> _Exercise_
For each line of the data that includes the word "came", copy the line.
── Information
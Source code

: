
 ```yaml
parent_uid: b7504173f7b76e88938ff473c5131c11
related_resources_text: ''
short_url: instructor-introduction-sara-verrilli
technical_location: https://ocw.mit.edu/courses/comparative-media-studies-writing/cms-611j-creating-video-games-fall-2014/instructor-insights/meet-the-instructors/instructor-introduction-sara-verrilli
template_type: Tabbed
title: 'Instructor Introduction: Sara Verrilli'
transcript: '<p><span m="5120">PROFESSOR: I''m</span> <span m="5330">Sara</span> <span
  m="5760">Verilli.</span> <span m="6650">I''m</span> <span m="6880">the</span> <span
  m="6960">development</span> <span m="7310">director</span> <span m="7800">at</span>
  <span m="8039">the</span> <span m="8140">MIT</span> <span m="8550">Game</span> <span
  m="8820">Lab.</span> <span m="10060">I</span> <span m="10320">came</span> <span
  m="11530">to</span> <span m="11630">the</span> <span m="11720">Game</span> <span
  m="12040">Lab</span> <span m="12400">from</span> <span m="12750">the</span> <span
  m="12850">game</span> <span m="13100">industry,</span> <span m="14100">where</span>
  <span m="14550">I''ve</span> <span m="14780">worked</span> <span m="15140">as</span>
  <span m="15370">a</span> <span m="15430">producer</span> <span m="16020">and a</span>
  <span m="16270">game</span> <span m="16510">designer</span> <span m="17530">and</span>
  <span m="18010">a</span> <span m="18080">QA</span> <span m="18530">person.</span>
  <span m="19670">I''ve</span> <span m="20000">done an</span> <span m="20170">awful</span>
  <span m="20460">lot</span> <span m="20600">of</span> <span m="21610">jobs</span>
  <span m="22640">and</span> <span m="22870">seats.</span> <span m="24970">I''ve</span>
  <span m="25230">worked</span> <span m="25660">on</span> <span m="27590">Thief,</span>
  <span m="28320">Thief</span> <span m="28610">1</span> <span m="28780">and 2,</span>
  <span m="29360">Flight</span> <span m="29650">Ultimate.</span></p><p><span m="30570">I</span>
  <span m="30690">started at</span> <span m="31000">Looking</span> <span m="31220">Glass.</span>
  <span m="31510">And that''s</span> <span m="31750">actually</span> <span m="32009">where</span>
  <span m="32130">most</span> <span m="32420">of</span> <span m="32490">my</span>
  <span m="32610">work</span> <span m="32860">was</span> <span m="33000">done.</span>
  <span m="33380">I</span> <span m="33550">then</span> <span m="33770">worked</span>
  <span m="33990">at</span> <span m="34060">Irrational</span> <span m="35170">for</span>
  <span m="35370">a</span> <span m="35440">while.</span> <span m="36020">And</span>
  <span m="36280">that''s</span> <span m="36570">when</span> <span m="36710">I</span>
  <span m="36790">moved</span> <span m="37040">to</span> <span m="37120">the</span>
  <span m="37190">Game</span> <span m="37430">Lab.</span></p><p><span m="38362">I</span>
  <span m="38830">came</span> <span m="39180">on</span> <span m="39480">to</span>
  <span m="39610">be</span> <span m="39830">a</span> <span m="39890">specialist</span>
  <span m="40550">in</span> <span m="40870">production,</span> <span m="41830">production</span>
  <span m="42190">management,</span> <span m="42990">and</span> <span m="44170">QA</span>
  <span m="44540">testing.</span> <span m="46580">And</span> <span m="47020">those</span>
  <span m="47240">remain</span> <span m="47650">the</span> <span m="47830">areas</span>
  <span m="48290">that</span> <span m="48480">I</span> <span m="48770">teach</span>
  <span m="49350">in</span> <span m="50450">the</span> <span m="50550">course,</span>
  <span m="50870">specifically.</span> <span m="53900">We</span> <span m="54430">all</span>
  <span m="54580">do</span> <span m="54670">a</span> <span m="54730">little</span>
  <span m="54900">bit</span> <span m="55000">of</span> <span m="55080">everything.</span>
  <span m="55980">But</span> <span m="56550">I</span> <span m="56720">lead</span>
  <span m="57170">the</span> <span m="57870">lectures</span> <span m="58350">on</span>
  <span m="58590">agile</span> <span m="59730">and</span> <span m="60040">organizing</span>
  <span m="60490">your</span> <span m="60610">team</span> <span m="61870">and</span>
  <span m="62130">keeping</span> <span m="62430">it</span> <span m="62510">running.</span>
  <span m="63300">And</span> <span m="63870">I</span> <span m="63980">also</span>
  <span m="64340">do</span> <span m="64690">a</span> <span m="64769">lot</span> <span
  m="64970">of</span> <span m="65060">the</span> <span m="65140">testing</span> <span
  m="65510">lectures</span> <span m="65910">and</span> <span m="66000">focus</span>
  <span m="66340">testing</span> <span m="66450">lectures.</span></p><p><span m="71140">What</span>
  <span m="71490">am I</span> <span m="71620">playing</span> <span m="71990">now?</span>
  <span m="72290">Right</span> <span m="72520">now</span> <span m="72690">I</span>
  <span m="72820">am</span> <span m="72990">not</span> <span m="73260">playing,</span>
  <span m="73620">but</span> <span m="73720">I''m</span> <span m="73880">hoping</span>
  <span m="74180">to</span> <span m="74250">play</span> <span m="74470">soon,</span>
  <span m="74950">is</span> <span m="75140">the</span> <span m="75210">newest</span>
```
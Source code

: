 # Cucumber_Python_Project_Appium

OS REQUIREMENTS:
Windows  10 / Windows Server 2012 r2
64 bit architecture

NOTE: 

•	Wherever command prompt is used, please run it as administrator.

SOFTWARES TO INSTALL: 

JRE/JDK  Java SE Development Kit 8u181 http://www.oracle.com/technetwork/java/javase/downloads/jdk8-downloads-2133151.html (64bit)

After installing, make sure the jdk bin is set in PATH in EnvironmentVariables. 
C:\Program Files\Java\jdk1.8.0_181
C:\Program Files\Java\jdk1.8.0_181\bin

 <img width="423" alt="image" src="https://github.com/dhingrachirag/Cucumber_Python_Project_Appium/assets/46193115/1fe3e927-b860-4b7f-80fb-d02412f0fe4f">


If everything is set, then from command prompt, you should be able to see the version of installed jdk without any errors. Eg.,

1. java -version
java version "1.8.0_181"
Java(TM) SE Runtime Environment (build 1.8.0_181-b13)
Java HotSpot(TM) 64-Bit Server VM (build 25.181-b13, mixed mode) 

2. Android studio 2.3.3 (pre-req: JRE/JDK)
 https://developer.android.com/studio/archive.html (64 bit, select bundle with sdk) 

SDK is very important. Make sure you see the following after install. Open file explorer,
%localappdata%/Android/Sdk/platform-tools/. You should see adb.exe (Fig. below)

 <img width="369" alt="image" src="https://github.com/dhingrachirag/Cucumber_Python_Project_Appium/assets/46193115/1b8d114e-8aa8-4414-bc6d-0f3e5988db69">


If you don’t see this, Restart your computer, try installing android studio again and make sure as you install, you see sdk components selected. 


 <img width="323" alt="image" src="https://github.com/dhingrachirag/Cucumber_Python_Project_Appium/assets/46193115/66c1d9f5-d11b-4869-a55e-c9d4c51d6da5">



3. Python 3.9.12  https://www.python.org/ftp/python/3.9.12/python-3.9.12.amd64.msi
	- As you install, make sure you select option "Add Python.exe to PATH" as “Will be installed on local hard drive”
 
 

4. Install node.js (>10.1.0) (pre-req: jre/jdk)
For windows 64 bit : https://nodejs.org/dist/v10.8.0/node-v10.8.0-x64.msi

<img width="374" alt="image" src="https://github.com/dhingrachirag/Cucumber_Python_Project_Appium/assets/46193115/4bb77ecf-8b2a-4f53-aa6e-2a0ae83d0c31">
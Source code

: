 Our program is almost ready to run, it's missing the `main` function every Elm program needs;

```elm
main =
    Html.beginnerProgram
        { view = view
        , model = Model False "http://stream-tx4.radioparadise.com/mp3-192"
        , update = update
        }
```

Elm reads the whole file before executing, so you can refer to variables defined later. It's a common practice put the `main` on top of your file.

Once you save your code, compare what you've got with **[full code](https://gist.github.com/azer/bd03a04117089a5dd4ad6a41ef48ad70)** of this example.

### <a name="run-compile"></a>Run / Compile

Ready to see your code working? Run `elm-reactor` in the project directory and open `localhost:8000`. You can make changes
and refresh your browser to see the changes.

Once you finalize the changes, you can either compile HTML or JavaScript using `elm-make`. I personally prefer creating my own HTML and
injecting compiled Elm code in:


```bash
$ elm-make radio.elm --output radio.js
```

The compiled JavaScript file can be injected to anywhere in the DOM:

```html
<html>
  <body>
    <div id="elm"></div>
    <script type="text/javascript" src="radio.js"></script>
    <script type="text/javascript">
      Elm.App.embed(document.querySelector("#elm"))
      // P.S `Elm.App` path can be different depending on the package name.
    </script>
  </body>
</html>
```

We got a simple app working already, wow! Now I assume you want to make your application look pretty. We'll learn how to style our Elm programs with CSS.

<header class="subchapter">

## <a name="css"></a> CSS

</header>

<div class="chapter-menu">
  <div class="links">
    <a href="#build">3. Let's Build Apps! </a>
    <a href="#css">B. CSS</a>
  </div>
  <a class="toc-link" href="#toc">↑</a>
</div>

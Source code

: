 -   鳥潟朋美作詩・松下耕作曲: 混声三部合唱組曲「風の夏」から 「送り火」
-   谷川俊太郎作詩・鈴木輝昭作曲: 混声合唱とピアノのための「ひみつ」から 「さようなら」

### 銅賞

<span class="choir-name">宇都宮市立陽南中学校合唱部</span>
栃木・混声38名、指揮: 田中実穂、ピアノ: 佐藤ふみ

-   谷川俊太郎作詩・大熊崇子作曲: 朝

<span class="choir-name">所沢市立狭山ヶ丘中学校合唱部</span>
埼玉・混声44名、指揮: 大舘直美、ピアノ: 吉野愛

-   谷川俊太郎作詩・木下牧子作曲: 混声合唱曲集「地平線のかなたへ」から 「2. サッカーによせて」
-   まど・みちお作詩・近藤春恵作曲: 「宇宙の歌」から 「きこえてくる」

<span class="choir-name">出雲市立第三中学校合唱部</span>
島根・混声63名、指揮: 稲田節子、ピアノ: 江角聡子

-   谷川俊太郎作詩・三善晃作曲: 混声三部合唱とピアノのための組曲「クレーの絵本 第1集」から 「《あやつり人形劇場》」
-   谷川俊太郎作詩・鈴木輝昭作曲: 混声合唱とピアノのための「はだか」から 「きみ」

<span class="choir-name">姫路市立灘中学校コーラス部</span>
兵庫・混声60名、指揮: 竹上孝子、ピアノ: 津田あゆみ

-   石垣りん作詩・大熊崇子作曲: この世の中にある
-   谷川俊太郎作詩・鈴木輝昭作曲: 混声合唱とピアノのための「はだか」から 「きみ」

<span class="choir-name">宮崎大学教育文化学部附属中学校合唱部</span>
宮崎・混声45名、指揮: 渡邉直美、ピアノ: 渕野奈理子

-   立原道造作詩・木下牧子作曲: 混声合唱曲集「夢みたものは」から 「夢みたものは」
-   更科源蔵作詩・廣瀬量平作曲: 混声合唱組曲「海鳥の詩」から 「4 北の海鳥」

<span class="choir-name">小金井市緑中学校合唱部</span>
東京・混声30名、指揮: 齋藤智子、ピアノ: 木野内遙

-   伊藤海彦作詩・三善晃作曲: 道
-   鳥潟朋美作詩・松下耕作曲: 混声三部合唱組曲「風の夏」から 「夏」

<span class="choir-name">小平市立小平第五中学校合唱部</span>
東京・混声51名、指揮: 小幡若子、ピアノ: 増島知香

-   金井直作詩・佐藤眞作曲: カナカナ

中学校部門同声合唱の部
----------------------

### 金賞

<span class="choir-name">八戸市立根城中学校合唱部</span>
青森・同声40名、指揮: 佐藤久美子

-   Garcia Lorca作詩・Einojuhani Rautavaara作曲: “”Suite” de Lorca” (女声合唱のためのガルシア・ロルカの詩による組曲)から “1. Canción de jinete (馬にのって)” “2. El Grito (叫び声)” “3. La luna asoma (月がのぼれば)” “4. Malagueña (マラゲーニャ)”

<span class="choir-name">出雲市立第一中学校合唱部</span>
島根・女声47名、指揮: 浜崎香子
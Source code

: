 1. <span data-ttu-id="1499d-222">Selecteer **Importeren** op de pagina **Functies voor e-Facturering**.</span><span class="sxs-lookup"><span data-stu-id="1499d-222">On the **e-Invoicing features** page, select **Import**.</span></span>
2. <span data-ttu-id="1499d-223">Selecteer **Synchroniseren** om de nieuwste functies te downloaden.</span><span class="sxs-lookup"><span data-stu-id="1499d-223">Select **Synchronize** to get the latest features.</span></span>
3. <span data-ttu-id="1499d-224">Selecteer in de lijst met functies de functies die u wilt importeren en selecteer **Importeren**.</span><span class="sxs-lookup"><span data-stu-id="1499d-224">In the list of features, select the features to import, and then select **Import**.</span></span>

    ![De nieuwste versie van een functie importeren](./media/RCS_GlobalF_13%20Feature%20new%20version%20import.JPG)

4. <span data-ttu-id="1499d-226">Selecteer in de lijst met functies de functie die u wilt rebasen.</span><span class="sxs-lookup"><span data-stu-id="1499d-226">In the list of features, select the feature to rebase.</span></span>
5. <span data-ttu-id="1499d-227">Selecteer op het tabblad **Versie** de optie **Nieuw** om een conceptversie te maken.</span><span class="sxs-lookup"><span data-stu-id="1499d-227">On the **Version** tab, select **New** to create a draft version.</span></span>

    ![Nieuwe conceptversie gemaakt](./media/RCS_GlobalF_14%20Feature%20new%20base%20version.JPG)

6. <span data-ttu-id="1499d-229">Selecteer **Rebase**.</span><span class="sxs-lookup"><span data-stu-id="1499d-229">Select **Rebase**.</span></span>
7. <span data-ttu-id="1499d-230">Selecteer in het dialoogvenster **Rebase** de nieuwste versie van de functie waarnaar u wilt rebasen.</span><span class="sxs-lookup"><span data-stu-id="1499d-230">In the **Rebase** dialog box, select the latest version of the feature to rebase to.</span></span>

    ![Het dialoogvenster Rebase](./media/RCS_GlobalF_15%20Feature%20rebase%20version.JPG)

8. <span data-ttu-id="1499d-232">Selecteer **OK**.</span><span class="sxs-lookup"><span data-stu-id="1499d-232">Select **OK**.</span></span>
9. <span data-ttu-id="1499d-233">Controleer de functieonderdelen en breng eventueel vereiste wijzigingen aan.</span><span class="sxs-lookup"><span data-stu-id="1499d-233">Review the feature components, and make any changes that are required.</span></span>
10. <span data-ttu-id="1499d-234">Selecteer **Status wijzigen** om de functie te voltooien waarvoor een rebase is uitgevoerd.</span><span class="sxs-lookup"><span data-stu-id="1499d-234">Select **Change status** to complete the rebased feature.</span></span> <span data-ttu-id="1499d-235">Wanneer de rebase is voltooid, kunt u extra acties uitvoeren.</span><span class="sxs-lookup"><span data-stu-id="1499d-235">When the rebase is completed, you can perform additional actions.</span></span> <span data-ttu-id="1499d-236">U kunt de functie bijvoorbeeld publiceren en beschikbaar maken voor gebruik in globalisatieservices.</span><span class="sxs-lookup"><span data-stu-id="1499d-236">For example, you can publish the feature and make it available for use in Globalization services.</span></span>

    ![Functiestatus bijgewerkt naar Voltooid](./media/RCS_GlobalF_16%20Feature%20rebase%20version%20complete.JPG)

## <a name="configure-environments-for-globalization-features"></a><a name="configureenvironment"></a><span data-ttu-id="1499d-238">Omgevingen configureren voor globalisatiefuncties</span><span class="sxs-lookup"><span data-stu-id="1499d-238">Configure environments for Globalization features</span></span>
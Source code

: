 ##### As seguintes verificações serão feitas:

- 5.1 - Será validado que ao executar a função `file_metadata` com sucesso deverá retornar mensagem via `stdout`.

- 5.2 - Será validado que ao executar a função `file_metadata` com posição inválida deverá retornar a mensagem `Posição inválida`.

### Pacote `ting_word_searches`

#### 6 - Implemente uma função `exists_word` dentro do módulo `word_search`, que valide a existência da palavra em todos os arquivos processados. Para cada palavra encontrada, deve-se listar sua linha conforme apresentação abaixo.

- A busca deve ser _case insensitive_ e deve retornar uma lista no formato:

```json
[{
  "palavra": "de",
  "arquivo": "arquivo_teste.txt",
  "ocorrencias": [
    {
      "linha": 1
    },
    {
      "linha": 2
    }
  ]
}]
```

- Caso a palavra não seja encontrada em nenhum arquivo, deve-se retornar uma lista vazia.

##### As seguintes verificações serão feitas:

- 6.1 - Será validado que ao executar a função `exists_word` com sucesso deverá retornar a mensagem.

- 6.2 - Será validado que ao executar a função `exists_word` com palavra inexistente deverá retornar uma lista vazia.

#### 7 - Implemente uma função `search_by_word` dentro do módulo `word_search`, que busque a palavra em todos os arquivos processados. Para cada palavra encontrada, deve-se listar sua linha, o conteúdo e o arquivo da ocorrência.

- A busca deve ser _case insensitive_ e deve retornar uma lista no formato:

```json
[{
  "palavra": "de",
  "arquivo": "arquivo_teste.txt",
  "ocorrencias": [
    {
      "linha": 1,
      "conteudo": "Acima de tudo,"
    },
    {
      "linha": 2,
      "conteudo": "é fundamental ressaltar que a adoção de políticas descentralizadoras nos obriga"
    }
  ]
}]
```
────
> _Exercise solution_
  m="8820">Lab.</span> <span m="10060">I</span> <span m="10320">came</span> <span
  <span m="38830">came</span> <span m="39180">on</span> <span m="39480">to</span>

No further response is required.